▸ What to produce:
All of the data should be repeated exactly; pictures are not part of the copy.

= = = = = = =

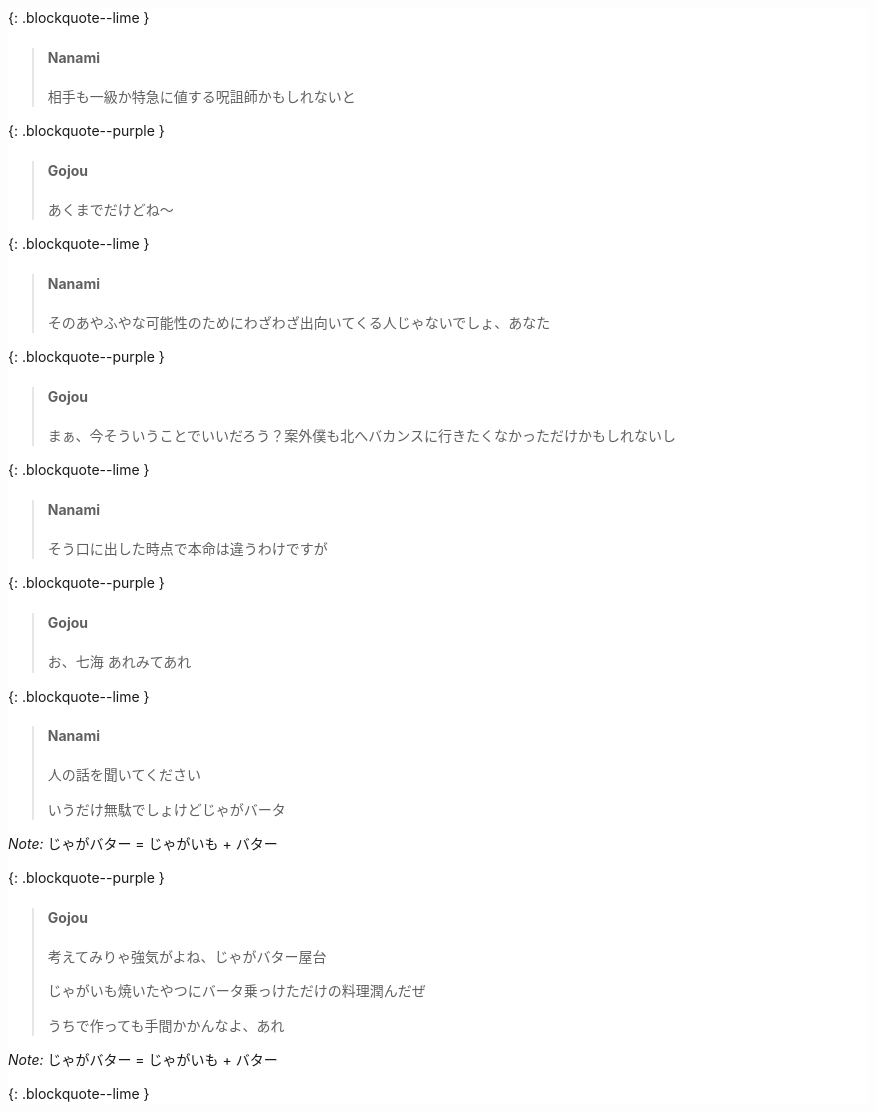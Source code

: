 {: .blockquote--lime }

> #### Nanami
>
> 相手も一級か特急に値する呪詛師かもしれないと

{: .blockquote--purple }

> #### Gojou
>
> あくまでだけどね〜

{: .blockquote--lime }

> #### Nanami
>
> そのあやふやな可能性のためにわざわざ出向いてくる人じゃないでしょ、あなた

{: .blockquote--purple }

> #### Gojou
>
> まぁ、今そういうことでいいだろう？案外僕も北へバカンスに行きたくなかっただけかもしれないし

{: .blockquote--lime }

> #### Nanami
>
> そう口に出した時点で本命は違うわけですが

{: .blockquote--purple }

> #### Gojou
>
> お、七海 あれみてあれ

{: .blockquote--lime }

> #### Nanami
>
> 人の話を聞いてください
> 
> いうだけ無駄でしょけどじゃがバータ

*Note:* じゃがバター = じゃがいも + バター

{: .blockquote--purple }

> #### Gojou
>
> 考えてみりゃ強気がよね、じゃがバター屋台
> 
> じゃがいも焼いたやつにバータ乗っけただけの料理潤んだぜ
> 
> うちで作っても手間かかんなよ、あれ

*Note:* じゃがバター = じゃがいも + バター

{: .blockquote--lime }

= = = = = = =

▸ Written solution:
Source code

: {: .blockquote--lime }

> #### Nanami
>
> 相手も一級か特急に値する呪詛師かもしれないと

{: .blockquote--purple }

> #### Gojou
>
> あくまでだけどね〜

{: .blockquote--lime }

> #### Nanami
>
> そのあやふやな可能性のためにわざわざ出向いてくる人じゃないでしょ、あなた

{: .blockquote--purple }

> #### Gojou
>
> まぁ、今そういうことでいいだろう？案外僕も北へバカンスに行きたくなかっただけかもしれないし

{: .blockquote--lime }

> #### Nanami
>
> そう口に出した時点で本命は違うわけですが

{: .blockquote--purple }

> #### Gojou
>
> お、七海 あれみてあれ

{: .blockquote--lime }

> #### Nanami
>
> 人の話を聞いてください
> 
> いうだけ無駄でしょけどじゃがバータ

*Note:* じゃがバター = じゃがいも + バター

{: .blockquote--purple }

> #### Gojou
>
> 考えてみりゃ強気がよね、じゃがバター屋台
> 
> じゃがいも焼いたやつにバータ乗っけただけの料理潤んだぜ
> 
> うちで作っても手間かかんなよ、あれ

*Note:* じゃがバター = じゃがいも + バター

{: .blockquote--lime }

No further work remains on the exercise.